### What is being asked
Report every line in the listing below where the string "være" shows up.

### Working data
# # #
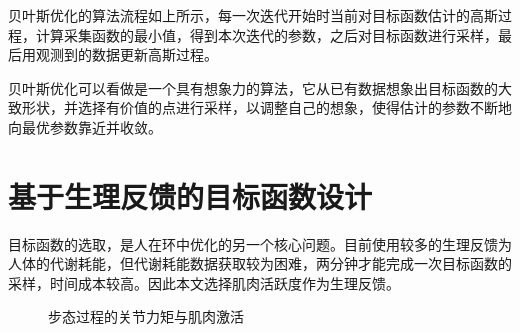 贝叶斯优化的算法流程如上所示，每一次迭代开始时当前对目标函数估计的高斯过程，计算采集函数的最小值，得到本次迭代的参数，之后对目标函数进行采样，最后用观测到的数据更新高斯过程。

贝叶斯优化可以看做是一个具有想象力的算法，它从已有数据想象出目标函数的大致形状，并选择有价值的点进行采样，以调整自己的想象，使得估计的参数不断地向最优参数靠近并收敛。

\section{基于生理反馈的目标函数设计}

目标函数的选取，是人在环中优化的另一个核心问题。目前使用较多的生理反馈为人体的代谢耗能，但代谢耗能数据获取较为困难，两分钟才能完成一次目标函数的采样，时间成本较高。因此本文选择肌肉活跃度作为生理反馈。
\begin{figure}[htb]
    \caption{步态过程的关节力矩与肌肉激活\cite{p44}}
    \label{fig:subfigss}
\end{figure}

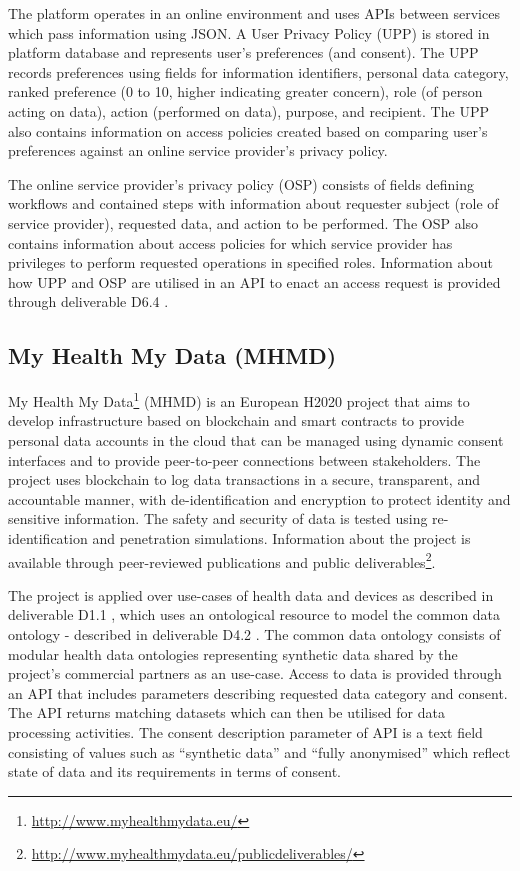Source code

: The platform operates in an online environment and uses APIs between services which pass information using JSON. A User Privacy Policy (UPP) \cite{noauthor_d6.7_2017} is stored in platform database and represents user's preferences (and consent). The UPP records preferences using fields for information identifiers, personal data category, ranked preference (0 to 10, higher indicating greater concern), role (of person acting on data), action (performed on data), purpose, and recipient. The UPP also contains information on access policies created based on comparing user's preferences against an online service provider's privacy policy. 

The online service provider's privacy policy (OSP) \cite{noauthor_d6.7_2017} consists of fields defining workflows and contained steps with information about requester subject (role of service provider), requested data, and action to be performed. The OSP also contains information about access policies for which service provider has privileges to perform requested operations in specified roles. Information about how UPP and OSP are utilised in an API to enact an access request is provided through deliverable D6.4 \cite{noauthor_d6.4_2017}.

\subsection*{My Health My Data (MHMD)}
My Health My Data\footnote{\url{http://www.myhealthmydata.eu/}} (MHMD) is an European H2020 project that aims to develop infrastructure based on blockchain and smart contracts to provide personal data accounts in the cloud that can be managed using dynamic consent interfaces and to provide peer-to-peer connections between stakeholders. The project uses blockchain to log data transactions in a secure, transparent, and accountable manner, with de-identification and encryption to protect identity and sensitive information. The safety and security of data is tested using re-identification and penetration simulations.
Information about the project is available through peer-reviewed publications and public deliverables\footnote{\url{http://www.myhealthmydata.eu/publicdeliverables/}}.

The project is applied over use-cases of health data and devices as described in deliverable D1.1 \cite{noauthor_d1.1_2017}, which uses an ontological resource to model the common data ontology - described in deliverable D4.2 \cite{teodoro_d4.2_2018}. The common data ontology consists of modular health data ontologies representing synthetic data shared by the project's commercial partners as an use-case.
Access to data is provided through an API that includes parameters describing requested data category and consent. The API returns matching datasets which can then be utilised for data processing activities. The consent description parameter of API is a text field consisting of values such as ``synthetic data'' and ``fully anonymised'' which reflect state of data and its requirements in terms of consent. 

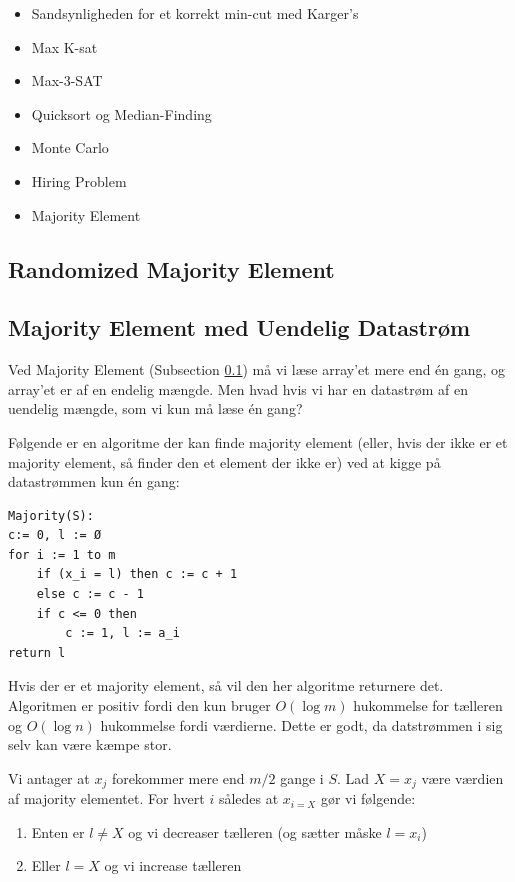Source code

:\documentclass[11pt]{article}
\theoremstyle{definition}
\theoremstyle{remark}
\begin{document}
\begin{itemize}
\item Sandsynligheden for et korrekt min-cut med Karger's
\item Max K-sat
\item Max-3-SAT
\item Quicksort og Median-Finding
\item Monte Carlo
\item Hiring Problem
\item Majority Element
\end{itemize}


\subsection{Randomized Majority Element}
\label{subsec:majorityelement}



\subsection{Majority Element med Uendelig Datastrøm}
\label{subsec:randommajority}

Ved Majority Element (Subsection \ref{subsec:majorityelement}) må vi læse array'et mere end én gang, og array'et er af en endelig mængde. Men hvad hvis vi har en datastrøm af en uendelig mængde, som vi kun må læse én gang?

Følgende er en algoritme der kan finde majority element (eller, hvis der ikke er et majority element, så finder den et element der ikke er) ved at kigge på datastrømmen kun én gang:

\begin{verbatim}
Majority(S):
c:= 0, l := Ø
for i := 1 to m
    if (x_i = l) then c := c + 1
    else c := c - 1
    if c <= 0 then
        c := 1, l := a_i
return l
\end{verbatim}

Hvis der er et majority element, så vil den her algoritme returnere det. Algoritmen er positiv fordi den kun bruger $O(\log m)$ hukommelse for tælleren og $O(\log n)$ hukommelse fordi værdierne. Dette er godt, da datstrømmen i sig selv kan være kæmpe stor.


Vi antager at $x_{j}$ forekommer mere end $m/2$ gange i $S$. Lad $X = x_{j}$ være værdien af majority elementet. For hvert $i$ således at $x_{i = X}$ gør vi følgende:

\begin{enumerate}
\item\label{item:1} Enten er $l \neq X$ og vi decreaser tælleren (og sætter måske $l = x_{i}$)
\item\label{item:2} Eller $l = X$ og vi increase tælleren
\end{enumerate}
\end{document}
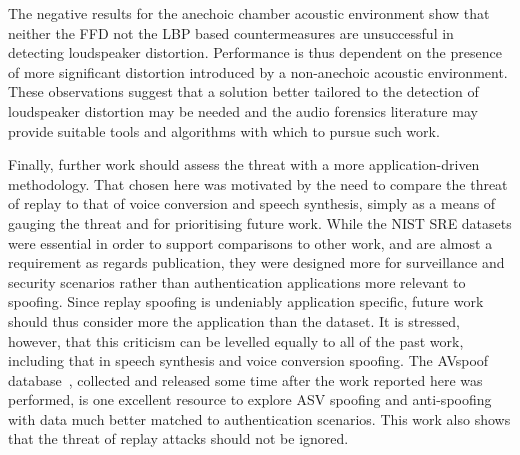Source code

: The negative results for the anechoic chamber acoustic environment show that neither the FFD not the LBP based countermeasures are unsuccessful in detecting loudspeaker distortion.  Performance is thus dependent on the presence of more significant distortion introduced by a non-anechoic acoustic environment.  These observations suggest that a solution better tailored to the detection of loudspeaker distortion may be needed and the audio forensics literature may provide suitable tools and algorithms with which to pursue such work.

Finally, further work should assess the threat with a more application-driven methodology.  That chosen here was motivated by the need to compare the threat of replay to that of voice conversion and speech synthesis, simply as a means of gauging the threat and for prioritising future work.  While the NIST SRE datasets were essential in order to support comparisons to other work, and are almost a requirement as regards publication, they were designed more for surveillance and security scenarios rather than authentication applications more relevant to spoofing.  Since replay spoofing is undeniably application specific, future work should thus consider more the application than the dataset.  It is stressed, however, that this criticism can be levelled equally to all of the past work, including that in speech synthesis and voice conversion spoofing.  The AVspoof database~\cite{Ergunay2015}, collected and released some time after the work reported here was performed, is one excellent resource to explore ASV spoofing and anti-spoofing with data much better matched to authentication scenarios.  This work also shows that the threat of replay attacks should not be ignored.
# # #
### Answer box
Hvis der er et majority element, så vil den her algoritme returnere det. Algoritmen er positiv fordi den kun bruger $O(\log m)$ hukommelse for tælleren og $O(\log n)$ hukommelse fordi værdierne. Dette er godt, da datstrømmen i sig selv kan være kæmpe stor.
Vi antager at $x_{j}$ forekommer mere end $m/2$ gange i $S$. Lad $X = x_{j}$ være værdien af majority elementet. For hvert $i$ således at $x_{i = X}$ gør vi følgende:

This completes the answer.